● WHAT IS BEING ASKED: In the records below, find the line that contains "247 | 0.9% |" and the line that contains "257 | 0.5% |". Set down exactly those lines and every line between them, and nothing more.
════════
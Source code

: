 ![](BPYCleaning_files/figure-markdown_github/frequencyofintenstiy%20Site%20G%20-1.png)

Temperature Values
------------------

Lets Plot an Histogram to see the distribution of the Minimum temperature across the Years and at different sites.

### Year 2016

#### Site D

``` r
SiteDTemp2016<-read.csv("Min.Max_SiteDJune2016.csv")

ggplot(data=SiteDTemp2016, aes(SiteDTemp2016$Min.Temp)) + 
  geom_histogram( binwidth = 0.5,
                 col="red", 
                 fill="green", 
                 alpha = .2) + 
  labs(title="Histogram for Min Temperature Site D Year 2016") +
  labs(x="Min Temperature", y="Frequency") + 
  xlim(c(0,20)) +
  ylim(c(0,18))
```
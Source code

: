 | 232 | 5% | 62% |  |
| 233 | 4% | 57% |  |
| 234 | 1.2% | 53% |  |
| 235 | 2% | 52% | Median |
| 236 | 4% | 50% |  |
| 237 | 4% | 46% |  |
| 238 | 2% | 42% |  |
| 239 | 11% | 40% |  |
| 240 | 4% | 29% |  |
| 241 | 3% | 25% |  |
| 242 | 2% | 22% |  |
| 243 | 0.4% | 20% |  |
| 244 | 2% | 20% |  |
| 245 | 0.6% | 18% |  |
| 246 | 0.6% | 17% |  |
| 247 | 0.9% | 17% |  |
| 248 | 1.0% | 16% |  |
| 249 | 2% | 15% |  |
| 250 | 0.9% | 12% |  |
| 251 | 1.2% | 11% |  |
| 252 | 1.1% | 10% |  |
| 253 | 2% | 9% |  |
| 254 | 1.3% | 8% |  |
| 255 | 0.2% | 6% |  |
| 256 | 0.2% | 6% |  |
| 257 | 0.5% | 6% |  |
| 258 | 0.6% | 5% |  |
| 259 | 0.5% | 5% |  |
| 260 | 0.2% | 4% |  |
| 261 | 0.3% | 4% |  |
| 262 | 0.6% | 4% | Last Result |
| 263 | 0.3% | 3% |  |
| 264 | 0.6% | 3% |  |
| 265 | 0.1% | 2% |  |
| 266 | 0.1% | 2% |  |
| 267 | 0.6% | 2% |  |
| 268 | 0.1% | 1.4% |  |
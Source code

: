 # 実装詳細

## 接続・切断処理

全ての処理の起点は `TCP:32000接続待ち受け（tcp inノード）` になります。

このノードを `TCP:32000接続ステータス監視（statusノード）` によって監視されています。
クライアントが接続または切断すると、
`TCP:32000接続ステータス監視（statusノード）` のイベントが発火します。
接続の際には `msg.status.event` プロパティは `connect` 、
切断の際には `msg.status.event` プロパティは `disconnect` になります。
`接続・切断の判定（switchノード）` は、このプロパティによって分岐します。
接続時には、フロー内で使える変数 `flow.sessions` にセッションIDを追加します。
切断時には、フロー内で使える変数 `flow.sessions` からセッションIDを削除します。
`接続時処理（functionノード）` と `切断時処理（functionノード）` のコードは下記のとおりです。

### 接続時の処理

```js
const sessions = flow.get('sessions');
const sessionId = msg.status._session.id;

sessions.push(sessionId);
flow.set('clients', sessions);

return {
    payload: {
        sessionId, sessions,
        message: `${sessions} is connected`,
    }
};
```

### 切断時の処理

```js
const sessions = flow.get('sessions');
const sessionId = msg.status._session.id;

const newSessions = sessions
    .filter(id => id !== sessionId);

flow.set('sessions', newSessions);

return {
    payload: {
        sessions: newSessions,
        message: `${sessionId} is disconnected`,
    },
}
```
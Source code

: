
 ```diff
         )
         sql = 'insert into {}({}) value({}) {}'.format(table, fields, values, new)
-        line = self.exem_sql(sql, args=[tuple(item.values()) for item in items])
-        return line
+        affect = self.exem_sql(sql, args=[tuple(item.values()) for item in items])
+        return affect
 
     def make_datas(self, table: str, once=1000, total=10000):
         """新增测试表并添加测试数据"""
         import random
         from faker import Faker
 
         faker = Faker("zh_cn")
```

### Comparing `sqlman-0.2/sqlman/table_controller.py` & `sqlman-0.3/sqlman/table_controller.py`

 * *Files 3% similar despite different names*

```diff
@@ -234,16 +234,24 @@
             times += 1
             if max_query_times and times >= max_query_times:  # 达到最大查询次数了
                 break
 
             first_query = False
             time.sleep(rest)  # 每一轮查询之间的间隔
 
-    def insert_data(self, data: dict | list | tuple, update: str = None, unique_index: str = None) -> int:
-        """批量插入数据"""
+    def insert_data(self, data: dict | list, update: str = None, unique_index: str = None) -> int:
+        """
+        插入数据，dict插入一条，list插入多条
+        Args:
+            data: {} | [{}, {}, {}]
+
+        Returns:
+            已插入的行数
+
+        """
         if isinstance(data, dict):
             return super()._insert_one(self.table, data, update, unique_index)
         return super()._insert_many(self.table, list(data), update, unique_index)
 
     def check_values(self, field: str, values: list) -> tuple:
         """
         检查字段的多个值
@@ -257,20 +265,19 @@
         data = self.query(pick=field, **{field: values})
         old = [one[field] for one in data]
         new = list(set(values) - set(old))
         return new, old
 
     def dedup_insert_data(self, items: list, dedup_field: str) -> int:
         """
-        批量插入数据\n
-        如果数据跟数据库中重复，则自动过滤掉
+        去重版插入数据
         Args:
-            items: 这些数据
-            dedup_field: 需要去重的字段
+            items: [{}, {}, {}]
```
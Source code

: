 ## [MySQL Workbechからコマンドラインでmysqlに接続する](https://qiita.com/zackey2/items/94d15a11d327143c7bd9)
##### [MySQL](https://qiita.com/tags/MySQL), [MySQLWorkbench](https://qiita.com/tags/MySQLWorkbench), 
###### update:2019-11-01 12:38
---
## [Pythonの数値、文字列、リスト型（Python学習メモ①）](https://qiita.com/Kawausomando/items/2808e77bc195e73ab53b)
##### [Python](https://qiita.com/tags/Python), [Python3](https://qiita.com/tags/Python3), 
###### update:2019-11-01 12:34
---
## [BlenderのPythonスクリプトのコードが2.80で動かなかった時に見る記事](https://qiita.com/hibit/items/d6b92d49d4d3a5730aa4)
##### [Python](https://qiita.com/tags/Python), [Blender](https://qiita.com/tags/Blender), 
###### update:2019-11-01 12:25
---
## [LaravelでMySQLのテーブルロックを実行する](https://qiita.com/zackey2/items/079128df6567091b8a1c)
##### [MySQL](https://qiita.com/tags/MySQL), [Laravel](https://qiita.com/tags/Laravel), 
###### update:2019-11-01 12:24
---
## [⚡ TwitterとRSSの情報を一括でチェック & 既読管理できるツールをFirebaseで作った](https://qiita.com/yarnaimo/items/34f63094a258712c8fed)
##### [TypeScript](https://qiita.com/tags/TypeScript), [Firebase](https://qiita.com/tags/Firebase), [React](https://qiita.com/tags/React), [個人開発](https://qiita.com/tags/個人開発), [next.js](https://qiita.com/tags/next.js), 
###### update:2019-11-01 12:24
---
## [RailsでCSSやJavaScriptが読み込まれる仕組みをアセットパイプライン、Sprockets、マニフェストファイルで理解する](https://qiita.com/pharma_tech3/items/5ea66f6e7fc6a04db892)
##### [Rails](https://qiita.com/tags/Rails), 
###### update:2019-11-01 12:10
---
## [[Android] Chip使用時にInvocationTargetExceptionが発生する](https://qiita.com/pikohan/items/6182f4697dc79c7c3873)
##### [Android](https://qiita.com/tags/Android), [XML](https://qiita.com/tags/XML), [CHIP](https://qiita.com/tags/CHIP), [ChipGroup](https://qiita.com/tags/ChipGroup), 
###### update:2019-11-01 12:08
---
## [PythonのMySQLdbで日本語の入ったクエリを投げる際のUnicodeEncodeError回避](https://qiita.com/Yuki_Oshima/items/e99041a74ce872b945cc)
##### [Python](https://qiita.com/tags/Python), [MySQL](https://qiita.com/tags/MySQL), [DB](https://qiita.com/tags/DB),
════════
● PROBLEM SOLUTION:
| 247 | 0.9% | 17% |  |
| 248 | 1.0% | 16% |  |
| 249 | 2% | 15% |  |
| 250 | 0.9% | 12% |  |
| 251 | 1.2% | 11% |  |
| 252 | 1.1% | 10% |  |
| 253 | 2% | 9% |  |
| 254 | 1.3% | 8% |  |
| 255 | 0.2% | 6% |  |
| 256 | 0.2% | 6% |  |
| 257 | 0.5% | 6% |  |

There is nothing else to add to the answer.